A New Jersey bankruptcy debtor may be able to eliminate their tax liability, depending on a number of factors. Also, some types of taxes, such as income taxes, may be eliminated. Other types of taxes, such as sales tax and employer withholding tax, may not be eliminated.
In determining whether certain income tax may be eliminated, the bankruptcy laws focus on each year’s income taxes and the classification of the taxes for each year. In general, one may possibly be able to eliminate certain income tax that meet the following criteria:
1. The bankruptcy case was filed 3 years after the date that the taxes were due and should have been filed;
2. The bankruptcy case was filed 2 years after the returns were actually filed;
3. No lien was filed against the debtor;
4. The bankruptcy case was filed later than 240 days after the taxes were assessed;
5. No fraud was involved.
Please note that even though the debtor meets all of the above referenced criteria, the debtor may not be able to eliminate such tax liability.
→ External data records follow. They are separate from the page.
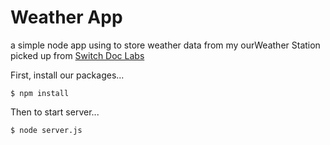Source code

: # Weather App
a simple node app using <DB> to store weather data from my ourWeather Station picked up from [Switch Doc Labs](https://github.com/switchdoclabs/OurWeatherWeatherPlus)


First, install our packages...

`$ npm install `

Then to start server...

`$ node server.js`
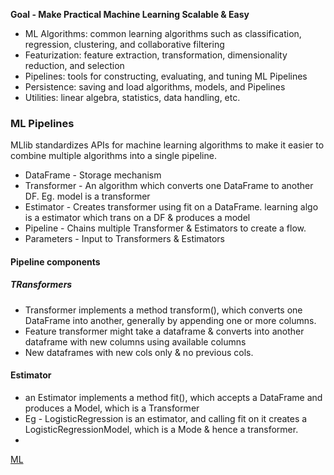 **Goal - Make Practical Machine Learning Scalable & Easy**

* ML Algorithms: common learning algorithms such as classification, regression, clustering, and collaborative filtering
* Featurization: feature extraction, transformation, dimensionality reduction, and selection
* Pipelines: tools for constructing, evaluating, and tuning ML Pipelines
* Persistence: saving and load algorithms, models, and Pipelines
* Utilities: linear algebra, statistics, data handling, etc.

### ML Pipelines
MLlib standardizes APIs for machine learning algorithms to make it easier to combine multiple algorithms into a single pipeline.
* DataFrame - Storage mechanism
* Transformer - An algorithm which converts one DataFrame to another DF. Eg. model is a transformer
* Estimator - Creates transformer using fit on a DataFrame. learning algo is a estimator which trans on a DF & produces a model
* Pipeline - Chains multiple Transformer & Estimators to create a flow.
* Parameters - Input to Transformers & Estimators

#### Pipeline components
##### TRansformers
* Transformer implements a method transform(), which converts one DataFrame into another, generally by appending one or more columns. 
* Feature transformer might take a dataframe & converts into another dataframe with new columns using available columns
* New dataframes with new cols only & no previous cols.

#### Estimator
* an Estimator implements a method fit(), which accepts a DataFrame and produces a Model, which is a Transformer
* Eg - LogisticRegression is an estimator, and calling fit on it creates a LogisticRegressionModel, which is a Mode & hence a transformer.
*

[ML](http://spark.apache.org/docs/latest/img/ml-Pipeline.png)


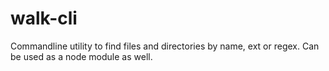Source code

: # walk-cli
Commandline utility to find files and directories by name, ext or regex. Can be used as a node module as well. 
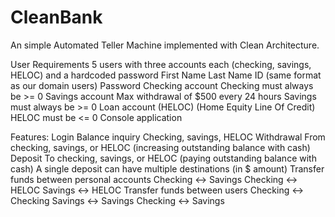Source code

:# CleanBank
An simple Automated Teller Machine implemented with Clean Architecture.

User Requirements
5 users with three accounts each (checking, savings, HELOC) and a hardcoded password
First Name
Last Name
ID (same format as our domain users)
Password
Checking account
Checking must always be >= 0
Savings account
Max withdrawal of $500 every 24 hours
Savings must always be >= 0
Loan account (HELOC) (Home Equity Line Of Credit)
HELOC must be <= 0
Console application


Features:
Login
Balance inquiry
Checking, savings, HELOC
Withdrawal
From checking, savings, or HELOC (increasing outstanding balance with cash)
Deposit
To checking, savings, or HELOC (paying outstanding balance with cash)
A single deposit can have multiple destinations (in $ amount)
Transfer funds between personal accounts
Checking <-> Savings
Checking <-> HELOC
Savings <-> HELOC
Transfer funds between users
Checking <-> Checking
Savings <-> Savings
Checking <-> Savings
Typically, a New Jersey bankruptcy debtor will not know the specific dates on which the IRS has documented certain matters that are important in determining when and if certain taxes may be eliminated. Therefore, in cases that involve income tax arrears, the debtor should obtain a copy of their comprehensive tax transcripts that reflect the detailed records of the Internal Revenue Service entries. The tax transcripts will reveal the dates that are relevant to the 5 criteria explained above, and whether a New Jersey bankruptcy debtor will be able to eliminate the debt.